Jeff Barr, the Chief Evangelist at Amazon Web Services, has confirmed that the company’s X1 instances will pack up to 2TB of memory.
“On the high end, many of our enterprise customers are clamoring for instances that have very large amounts of memory,” Barr explained in a recent blog post. “They want to run SAP HANA and other in-memory databases, generate analytics in real time, process giant graphs using Neo4j or Titan, or create enormous caches.”
As such, says Barr, X1 instances will feature up to 2 TB of memory, a full order of magnitude larger than the current generation of high-memory instances. Indeed, X1 instances are designed for demanding enterprise workloads including production installations of SAP HANA, Microsoft SQL Server, Apache Spark and Presto.
The X1 instances will be powered by up to four Intel Xeon E7 processors with high memory bandwidth and large L3 caches – both designed to support high-performance, memory-bound applications.
“With over 100 vCPUs, these instances will be able to handle highly concurrent workloads with ease,” he added.
According to Diane Bryant, senior VP and general manager of Intel’s data center group, the X1 is “the first real use industry-wide of Xeon e7 microprocessor in an infrastructure-as-a-service (IaaS) offering.”
Meanwhile, Amazon chief technology officer Werner Vogels confirmed the X1 instances pack Intel Haswell processors with more than 100 cores available.

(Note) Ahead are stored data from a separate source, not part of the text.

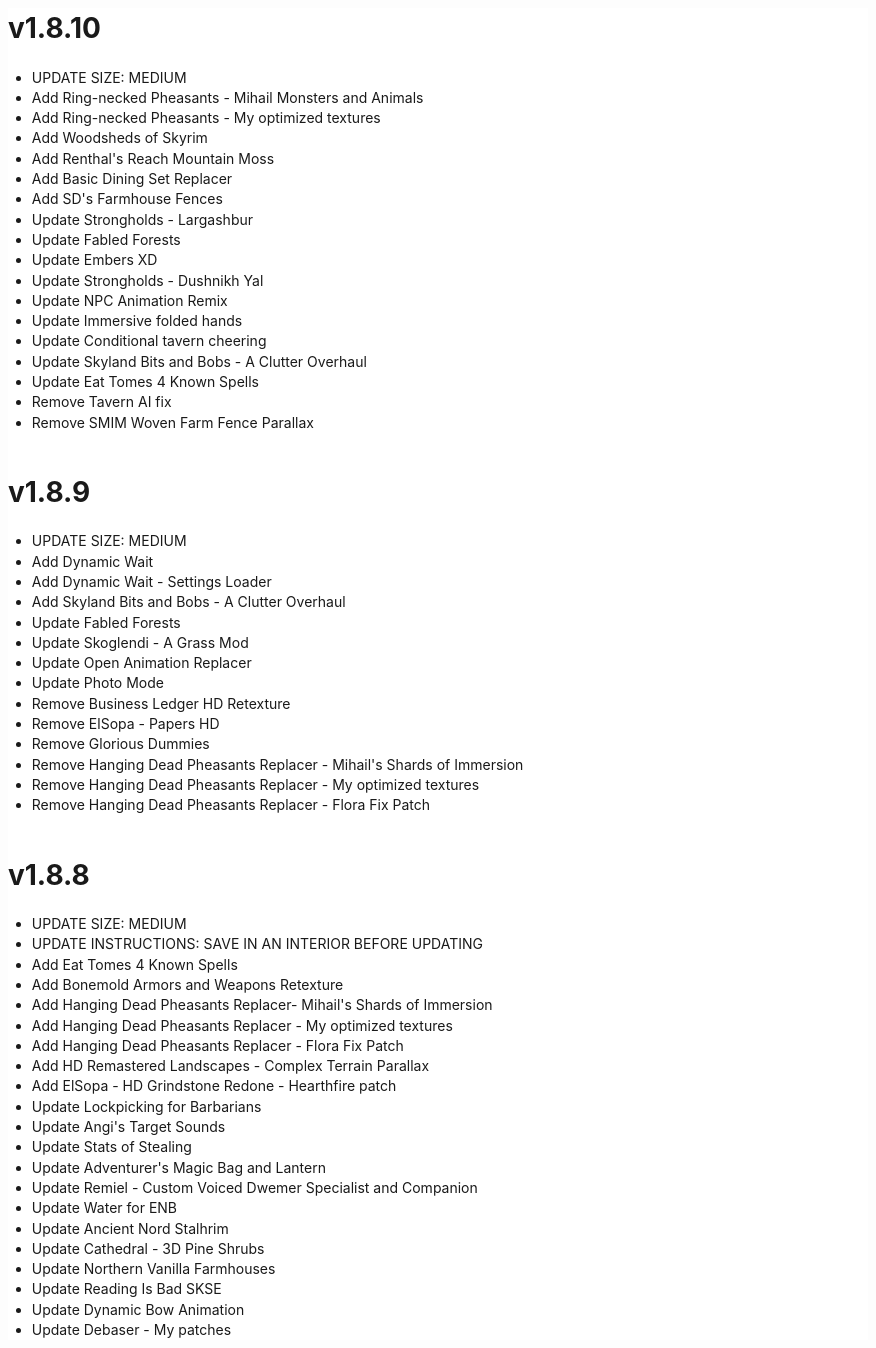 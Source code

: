 # v1.8.10

- UPDATE SIZE: MEDIUM
- Add Ring-necked Pheasants - Mihail Monsters and Animals
- Add Ring-necked Pheasants - My optimized textures
- Add Woodsheds of Skyrim
- Add Renthal's Reach Mountain Moss
- Add Basic Dining Set Replacer
- Add SD's Farmhouse Fences
- Update Strongholds - Largashbur
- Update Fabled Forests
- Update Embers XD
- Update Strongholds - Dushnikh Yal
- Update NPC Animation Remix
- Update Immersive folded hands
- Update Conditional tavern cheering
- Update Skyland Bits and Bobs - A Clutter Overhaul
- Update Eat Tomes 4 Known Spells
- Remove Tavern AI fix
- Remove SMIM Woven Farm Fence Parallax

# v1.8.9

- UPDATE SIZE: MEDIUM
- Add Dynamic Wait
- Add Dynamic Wait - Settings Loader
- Add Skyland Bits and Bobs - A Clutter Overhaul
- Update Fabled Forests
- Update Skoglendi - A Grass Mod
- Update Open Animation Replacer
- Update Photo Mode
- Remove Business Ledger HD Retexture
- Remove ElSopa - Papers HD
- Remove Glorious Dummies
- Remove Hanging Dead Pheasants Replacer - Mihail's Shards of Immersion
- Remove Hanging Dead Pheasants Replacer - My optimized textures
- Remove Hanging Dead Pheasants Replacer - Flora Fix Patch

# v1.8.8

- UPDATE SIZE: MEDIUM
- UPDATE INSTRUCTIONS: SAVE IN AN INTERIOR BEFORE UPDATING
- Add Eat Tomes 4 Known Spells
- Add Bonemold Armors and Weapons Retexture
- Add Hanging Dead Pheasants Replacer- Mihail's Shards of Immersion
- Add Hanging Dead Pheasants Replacer - My optimized textures
- Add Hanging Dead Pheasants Replacer - Flora Fix Patch
- Add HD Remastered Landscapes - Complex Terrain Parallax
- Add ElSopa - HD Grindstone Redone - Hearthfire patch
- Update Lockpicking for Barbarians
- Update Angi's Target Sounds
- Update Stats of Stealing
- Update Adventurer's Magic Bag and Lantern
- Update Remiel - Custom Voiced Dwemer Specialist and Companion
- Update Water for ENB
- Update Ancient Nord Stalhrim
- Update Cathedral - 3D Pine Shrubs
- Update Northern Vanilla Farmhouses
- Update Reading Is Bad SKSE
- Update Dynamic Bow Animation
- Update Debaser - My patches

Loren Shalinsky, a Strategic Development Director at Rambus, told us that including up to 2TB of memory per instance will help cover the current requirements of the vast majority of in-memory databases and other memory intensive applications.
“As Barr notes above, these include SAP HANA and other in-memory databases, the generation of analytics in real time, processing giant graphs using Neo4j or Titan, or the creation enormous caches,” he concluded.